Nothing else would arise from the most recent jurisdiction of the CJEU and the Federal Labor Court. Accordingly, employers would be required to ensure, in specific terms and in full transparency, that employees are actually able to take their paid annual leave. For this purpose, employers need to request employees to take the leave and notify them in due time that otherwise the vacation will cease at the end of the leave year or carry-over period.
Those principles do not apply in the case of employees suffering from a long-term illness. Information as a duty of the employer only makes sense if employees are in a position to react to it and actually take the vacation. This would not be possible in cases of continuous incapacity to work.
Even if the defendant had not yet known by the end of 2017 how long the incapacity to work would last, there was no obligation to notify the plaintiff as long as her incapacity to work lasted. Irrespective of a notification, the expiry of vacation entitlements on December 31 of the calendar year could not have occurred due to the employee’s ignorance of an impending expiry and a necessary application. It was not objectively possible to apply for or grant leave.

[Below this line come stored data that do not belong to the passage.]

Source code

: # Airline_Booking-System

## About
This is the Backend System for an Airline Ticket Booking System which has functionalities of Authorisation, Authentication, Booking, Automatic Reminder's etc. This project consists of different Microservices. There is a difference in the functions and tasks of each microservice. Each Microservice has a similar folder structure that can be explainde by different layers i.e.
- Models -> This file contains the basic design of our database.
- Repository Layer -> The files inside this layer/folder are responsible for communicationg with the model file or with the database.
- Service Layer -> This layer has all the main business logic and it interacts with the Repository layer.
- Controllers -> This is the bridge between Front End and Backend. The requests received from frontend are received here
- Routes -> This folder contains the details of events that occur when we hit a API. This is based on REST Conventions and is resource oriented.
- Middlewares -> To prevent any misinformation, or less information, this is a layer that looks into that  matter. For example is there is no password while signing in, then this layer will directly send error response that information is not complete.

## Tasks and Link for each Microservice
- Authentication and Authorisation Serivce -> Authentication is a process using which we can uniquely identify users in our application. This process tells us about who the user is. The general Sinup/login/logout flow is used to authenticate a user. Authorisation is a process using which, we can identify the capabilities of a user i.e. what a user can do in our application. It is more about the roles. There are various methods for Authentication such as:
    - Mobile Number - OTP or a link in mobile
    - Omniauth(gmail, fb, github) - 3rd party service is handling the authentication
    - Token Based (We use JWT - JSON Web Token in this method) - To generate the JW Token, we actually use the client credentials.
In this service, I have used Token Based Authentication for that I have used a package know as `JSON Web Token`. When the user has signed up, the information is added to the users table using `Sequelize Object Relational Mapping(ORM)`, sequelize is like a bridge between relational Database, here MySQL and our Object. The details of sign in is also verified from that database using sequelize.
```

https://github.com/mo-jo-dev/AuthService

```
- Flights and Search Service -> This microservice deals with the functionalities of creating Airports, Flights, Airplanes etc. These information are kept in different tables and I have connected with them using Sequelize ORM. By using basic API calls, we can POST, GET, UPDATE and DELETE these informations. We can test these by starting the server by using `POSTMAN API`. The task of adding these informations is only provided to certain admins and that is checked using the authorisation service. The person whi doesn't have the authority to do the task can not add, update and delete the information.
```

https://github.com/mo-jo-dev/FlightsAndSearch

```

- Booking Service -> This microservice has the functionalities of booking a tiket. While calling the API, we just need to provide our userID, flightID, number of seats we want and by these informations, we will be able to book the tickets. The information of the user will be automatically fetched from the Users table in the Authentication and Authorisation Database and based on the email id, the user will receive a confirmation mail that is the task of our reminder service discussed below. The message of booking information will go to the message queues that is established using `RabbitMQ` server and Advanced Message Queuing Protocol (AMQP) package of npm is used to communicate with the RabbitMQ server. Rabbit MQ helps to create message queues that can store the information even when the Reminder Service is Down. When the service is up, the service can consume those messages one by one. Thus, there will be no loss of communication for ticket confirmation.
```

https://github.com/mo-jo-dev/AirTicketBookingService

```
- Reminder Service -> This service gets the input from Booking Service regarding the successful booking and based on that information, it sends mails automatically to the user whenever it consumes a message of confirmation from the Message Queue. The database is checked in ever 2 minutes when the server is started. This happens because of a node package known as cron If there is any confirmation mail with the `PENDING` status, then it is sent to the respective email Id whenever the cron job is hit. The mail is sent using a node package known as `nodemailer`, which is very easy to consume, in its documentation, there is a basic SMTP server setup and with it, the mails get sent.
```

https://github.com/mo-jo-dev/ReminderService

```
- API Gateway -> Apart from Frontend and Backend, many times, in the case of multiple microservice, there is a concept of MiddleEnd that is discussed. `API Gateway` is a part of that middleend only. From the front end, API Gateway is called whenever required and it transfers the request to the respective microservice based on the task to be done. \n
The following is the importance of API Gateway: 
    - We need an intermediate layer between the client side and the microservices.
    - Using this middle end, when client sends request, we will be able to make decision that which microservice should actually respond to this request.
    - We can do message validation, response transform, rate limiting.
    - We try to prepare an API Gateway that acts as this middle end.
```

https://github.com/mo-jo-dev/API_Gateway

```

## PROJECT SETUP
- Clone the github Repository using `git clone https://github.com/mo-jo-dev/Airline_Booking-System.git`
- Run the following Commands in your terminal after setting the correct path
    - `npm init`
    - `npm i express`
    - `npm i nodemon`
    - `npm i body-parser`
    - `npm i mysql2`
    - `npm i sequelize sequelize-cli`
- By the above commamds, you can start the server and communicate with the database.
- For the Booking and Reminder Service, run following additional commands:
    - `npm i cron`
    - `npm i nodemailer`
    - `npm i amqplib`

In cases of employees with long-term illness, it would also be incorrect for the employer to inform that existing vacation entitlements will expire unless they are claimed by December 31. In the event of incapacity to work, these will not expire until 15 months have elapsed from the end of the calendar year in which they have come into existence. The question of an expiry already at the end of the year would therefore only have arisen if the plaintiff had recovered prior to that point in time, accompanied by an obligation to notify the employee. In the case at issue, this was not relevant due to the persistent illness.
Tips for use in practice:
The decision is welcome. In any event, information on the expiry of vacation entitlements during the period of incapacity to work makes no sense if the end of the incapacity to work cannot be foreseen. Employers should ensure that employees returning to the workplace after a longer period of illness are informed about existing vacation entitlements and any impending expiry as soon as possible.